Plain-text document sources.
****************************************

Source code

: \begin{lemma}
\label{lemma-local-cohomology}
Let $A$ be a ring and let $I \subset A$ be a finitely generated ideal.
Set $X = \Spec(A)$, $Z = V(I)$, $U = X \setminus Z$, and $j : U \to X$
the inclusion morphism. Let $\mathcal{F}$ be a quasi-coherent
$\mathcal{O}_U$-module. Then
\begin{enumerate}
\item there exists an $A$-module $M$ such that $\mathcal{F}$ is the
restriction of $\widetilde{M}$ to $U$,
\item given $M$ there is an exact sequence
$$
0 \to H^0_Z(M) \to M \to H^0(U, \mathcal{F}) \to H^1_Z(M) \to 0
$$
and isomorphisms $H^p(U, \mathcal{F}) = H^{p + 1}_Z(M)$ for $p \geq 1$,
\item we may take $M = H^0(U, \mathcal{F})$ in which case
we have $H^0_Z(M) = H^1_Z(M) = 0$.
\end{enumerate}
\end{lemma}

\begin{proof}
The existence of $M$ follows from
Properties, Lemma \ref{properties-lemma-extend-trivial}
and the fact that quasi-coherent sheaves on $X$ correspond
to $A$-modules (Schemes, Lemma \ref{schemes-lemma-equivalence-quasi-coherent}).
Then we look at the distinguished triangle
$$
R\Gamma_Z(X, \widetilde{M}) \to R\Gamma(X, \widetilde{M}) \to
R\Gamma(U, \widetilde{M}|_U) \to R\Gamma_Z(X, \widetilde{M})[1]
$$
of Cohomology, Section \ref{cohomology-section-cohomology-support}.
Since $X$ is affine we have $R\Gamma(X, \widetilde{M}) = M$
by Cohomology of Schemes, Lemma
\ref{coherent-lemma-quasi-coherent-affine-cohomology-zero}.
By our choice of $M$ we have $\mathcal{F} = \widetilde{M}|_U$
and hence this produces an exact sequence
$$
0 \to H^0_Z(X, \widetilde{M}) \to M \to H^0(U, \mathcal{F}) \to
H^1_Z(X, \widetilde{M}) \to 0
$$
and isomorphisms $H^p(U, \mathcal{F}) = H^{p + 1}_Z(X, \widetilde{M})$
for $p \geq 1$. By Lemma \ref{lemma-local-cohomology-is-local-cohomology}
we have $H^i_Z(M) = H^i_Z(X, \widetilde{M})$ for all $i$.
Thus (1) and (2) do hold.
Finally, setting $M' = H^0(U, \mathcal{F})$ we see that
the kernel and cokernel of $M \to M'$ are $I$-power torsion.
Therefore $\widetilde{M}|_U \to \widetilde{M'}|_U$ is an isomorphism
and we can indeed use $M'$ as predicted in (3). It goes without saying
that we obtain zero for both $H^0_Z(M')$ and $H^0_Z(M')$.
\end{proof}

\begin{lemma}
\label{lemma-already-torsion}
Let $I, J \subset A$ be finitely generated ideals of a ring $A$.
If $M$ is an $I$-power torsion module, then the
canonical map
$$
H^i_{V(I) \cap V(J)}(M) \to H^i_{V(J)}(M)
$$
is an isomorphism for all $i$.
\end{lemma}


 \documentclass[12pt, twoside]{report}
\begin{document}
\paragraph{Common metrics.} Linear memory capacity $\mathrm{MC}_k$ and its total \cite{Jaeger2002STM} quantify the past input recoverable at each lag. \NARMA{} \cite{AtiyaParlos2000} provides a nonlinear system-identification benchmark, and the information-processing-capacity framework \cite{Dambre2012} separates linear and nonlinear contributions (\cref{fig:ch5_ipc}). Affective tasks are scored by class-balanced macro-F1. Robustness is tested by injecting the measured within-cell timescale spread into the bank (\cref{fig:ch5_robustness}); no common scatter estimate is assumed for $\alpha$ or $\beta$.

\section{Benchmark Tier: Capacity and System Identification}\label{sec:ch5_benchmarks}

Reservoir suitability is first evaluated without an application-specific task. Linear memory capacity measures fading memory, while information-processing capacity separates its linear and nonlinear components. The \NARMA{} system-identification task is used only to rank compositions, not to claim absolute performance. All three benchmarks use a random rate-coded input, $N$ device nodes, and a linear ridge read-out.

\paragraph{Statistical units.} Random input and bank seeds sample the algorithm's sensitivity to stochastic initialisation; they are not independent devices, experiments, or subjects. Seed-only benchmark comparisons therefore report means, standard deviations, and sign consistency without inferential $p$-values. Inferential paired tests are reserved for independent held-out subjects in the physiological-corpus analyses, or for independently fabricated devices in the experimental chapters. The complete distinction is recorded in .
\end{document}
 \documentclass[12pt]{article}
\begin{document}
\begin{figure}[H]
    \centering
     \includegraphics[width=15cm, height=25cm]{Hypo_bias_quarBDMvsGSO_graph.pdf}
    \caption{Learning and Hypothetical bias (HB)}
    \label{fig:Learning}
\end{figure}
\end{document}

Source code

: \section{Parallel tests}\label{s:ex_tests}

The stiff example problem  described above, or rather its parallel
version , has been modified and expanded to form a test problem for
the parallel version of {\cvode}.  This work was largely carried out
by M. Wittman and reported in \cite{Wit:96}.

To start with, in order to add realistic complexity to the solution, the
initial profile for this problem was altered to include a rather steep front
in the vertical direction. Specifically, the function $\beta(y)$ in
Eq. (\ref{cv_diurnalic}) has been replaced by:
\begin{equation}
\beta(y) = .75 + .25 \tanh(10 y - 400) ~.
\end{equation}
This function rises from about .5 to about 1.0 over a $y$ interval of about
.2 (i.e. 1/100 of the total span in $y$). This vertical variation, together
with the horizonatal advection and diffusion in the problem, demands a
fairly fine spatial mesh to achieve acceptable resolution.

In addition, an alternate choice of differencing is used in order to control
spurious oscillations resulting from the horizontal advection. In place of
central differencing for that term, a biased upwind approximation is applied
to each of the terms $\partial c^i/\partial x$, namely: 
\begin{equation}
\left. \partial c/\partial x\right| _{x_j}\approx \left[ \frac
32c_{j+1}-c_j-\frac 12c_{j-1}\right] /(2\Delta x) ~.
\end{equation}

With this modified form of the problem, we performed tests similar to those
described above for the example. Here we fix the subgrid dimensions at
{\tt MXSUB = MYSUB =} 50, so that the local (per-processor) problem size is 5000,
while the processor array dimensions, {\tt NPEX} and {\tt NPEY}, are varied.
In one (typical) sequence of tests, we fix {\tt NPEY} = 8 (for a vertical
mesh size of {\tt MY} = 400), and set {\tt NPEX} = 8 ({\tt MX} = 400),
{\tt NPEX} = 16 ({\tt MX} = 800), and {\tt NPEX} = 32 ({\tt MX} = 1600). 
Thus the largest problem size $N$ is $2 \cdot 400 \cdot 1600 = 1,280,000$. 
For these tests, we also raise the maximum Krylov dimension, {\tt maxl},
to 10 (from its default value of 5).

****************************************

Goal of the exercise. Here the job is to restate all of the data word for word.

Your response.
Source code

: \begin{lemma}
\label{lemma-local-cohomology}
Let $A$ be a ring and let $I \subset A$ be a finitely generated ideal.
Set $X = \Spec(A)$, $Z = V(I)$, $U = X \setminus Z$, and $j : U \to X$
the inclusion morphism. Let $\mathcal{F}$ be a quasi-coherent
$\mathcal{O}_U$-module. Then
\begin{enumerate}
\item there exists an $A$-module $M$ such that $\mathcal{F}$ is the
restriction of $\widetilde{M}$ to $U$,
\item given $M$ there is an exact sequence
$$
0 \to H^0_Z(M) \to M \to H^0(U, \mathcal{F}) \to H^1_Z(M) \to 0
$$
and isomorphisms $H^p(U, \mathcal{F}) = H^{p + 1}_Z(M)$ for $p \geq 1$,
\item we may take $M = H^0(U, \mathcal{F})$ in which case
we have $H^0_Z(M) = H^1_Z(M) = 0$.
\end{enumerate}
\end{lemma}

\begin{proof}
The existence of $M$ follows from
Properties, Lemma \ref{properties-lemma-extend-trivial}
and the fact that quasi-coherent sheaves on $X$ correspond
to $A$-modules (Schemes, Lemma \ref{schemes-lemma-equivalence-quasi-coherent}).
Then we look at the distinguished triangle
$$
R\Gamma_Z(X, \widetilde{M}) \to R\Gamma(X, \widetilde{M}) \to
R\Gamma(U, \widetilde{M}|_U) \to R\Gamma_Z(X, \widetilde{M})[1]
$$
of Cohomology, Section \ref{cohomology-section-cohomology-support}.
Since $X$ is affine we have $R\Gamma(X, \widetilde{M}) = M$
by Cohomology of Schemes, Lemma
\ref{coherent-lemma-quasi-coherent-affine-cohomology-zero}.
By our choice of $M$ we have $\mathcal{F} = \widetilde{M}|_U$
and hence this produces an exact sequence
$$
0 \to H^0_Z(X, \widetilde{M}) \to M \to H^0(U, \mathcal{F}) \to
H^1_Z(X, \widetilde{M}) \to 0
$$
and isomorphisms $H^p(U, \mathcal{F}) = H^{p + 1}_Z(X, \widetilde{M})$
for $p \geq 1$. By Lemma \ref{lemma-local-cohomology-is-local-cohomology}
we have $H^i_Z(M) = H^i_Z(X, \widetilde{M})$ for all $i$.
Thus (1) and (2) do hold.
Finally, setting $M' = H^0(U, \mathcal{F})$ we see that
the kernel and cokernel of $M \to M'$ are $I$-power torsion.
Therefore $\widetilde{M}|_U \to \widetilde{M'}|_U$ is an isomorphism
and we can indeed use $M'$ as predicted in (3). It goes without saying
that we obtain zero for both $H^0_Z(M')$ and $H^0_Z(M')$.
\end{proof}

\begin{lemma}
\label{lemma-already-torsion}
Let $I, J \subset A$ be finitely generated ideals of a ring $A$.
If $M$ is an $I$-power torsion module, then the
canonical map
$$
H^i_{V(I) \cap V(J)}(M) \to H^i_{V(J)}(M)
$$
is an isomorphism for all $i$.
\end{lemma}


 \documentclass[12pt, twoside]{report}
\begin{document}
\paragraph{Common metrics.} Linear memory capacity $\mathrm{MC}_k$ and its total \cite{Jaeger2002STM} quantify the past input recoverable at each lag. \NARMA{} \cite{AtiyaParlos2000} provides a nonlinear system-identification benchmark, and the information-processing-capacity framework \cite{Dambre2012} separates linear and nonlinear contributions (\cref{fig:ch5_ipc}). Affective tasks are scored by class-balanced macro-F1. Robustness is tested by injecting the measured within-cell timescale spread into the bank (\cref{fig:ch5_robustness}); no common scatter estimate is assumed for $\alpha$ or $\beta$.

\section{Benchmark Tier: Capacity and System Identification}\label{sec:ch5_benchmarks}

Reservoir suitability is first evaluated without an application-specific task. Linear memory capacity measures fading memory, while information-processing capacity separates its linear and nonlinear components. The \NARMA{} system-identification task is used only to rank compositions, not to claim absolute performance. All three benchmarks use a random rate-coded input, $N$ device nodes, and a linear ridge read-out.

\paragraph{Statistical units.} Random input and bank seeds sample the algorithm's sensitivity to stochastic initialisation; they are not independent devices, experiments, or subjects. Seed-only benchmark comparisons therefore report means, standard deviations, and sign consistency without inferential $p$-values. Inferential paired tests are reserved for independent held-out subjects in the physiological-corpus analyses, or for independently fabricated devices in the experimental chapters. The complete distinction is recorded in .
\end{document}
 \documentclass[12pt]{article}
\begin{document}
\begin{figure}[H]
    \centering
     \includegraphics[width=15cm, height=25cm]{Hypo_bias_quarBDMvsGSO_graph.pdf}
    \caption{Learning and Hypothetical bias (HB)}
    \label{fig:Learning}
\end{figure}
\end{document}

Source code

: \section{Parallel tests}\label{s:ex_tests}

The stiff example problem  described above, or rather its parallel
version , has been modified and expanded to form a test problem for
the parallel version of {\cvode}.  This work was largely carried out
by M. Wittman and reported in \cite{Wit:96}.

To start with, in order to add realistic complexity to the solution, the
initial profile for this problem was altered to include a rather steep front
in the vertical direction. Specifically, the function $\beta(y)$ in
Eq. (\ref{cv_diurnalic}) has been replaced by:
\begin{equation}
\beta(y) = .75 + .25 \tanh(10 y - 400) ~.
\end{equation}
This function rises from about .5 to about 1.0 over a $y$ interval of about
.2 (i.e. 1/100 of the total span in $y$). This vertical variation, together
with the horizonatal advection and diffusion in the problem, demands a
fairly fine spatial mesh to achieve acceptable resolution.

In addition, an alternate choice of differencing is used in order to control
spurious oscillations resulting from the horizontal advection. In place of
central differencing for that term, a biased upwind approximation is applied
to each of the terms $\partial c^i/\partial x$, namely: 
\begin{equation}
\left. \partial c/\partial x\right| _{x_j}\approx \left[ \frac
32c_{j+1}-c_j-\frac 12c_{j-1}\right] /(2\Delta x) ~.
\end{equation}

With this modified form of the problem, we performed tests similar to those
described above for the example. Here we fix the subgrid dimensions at
{\tt MXSUB = MYSUB =} 50, so that the local (per-processor) problem size is 5000,
while the processor array dimensions, {\tt NPEX} and {\tt NPEY}, are varied.
In one (typical) sequence of tests, we fix {\tt NPEY} = 8 (for a vertical
mesh size of {\tt MY} = 400), and set {\tt NPEX} = 8 ({\tt MX} = 400),
{\tt NPEX} = 16 ({\tt MX} = 800), and {\tt NPEX} = 32 ({\tt MX} = 1600). 
Thus the largest problem size $N$ is $2 \cdot 400 \cdot 1600 = 1,280,000$. 
For these tests, we also raise the maximum Krylov dimension, {\tt maxl},
to 10 (from its default value of 5).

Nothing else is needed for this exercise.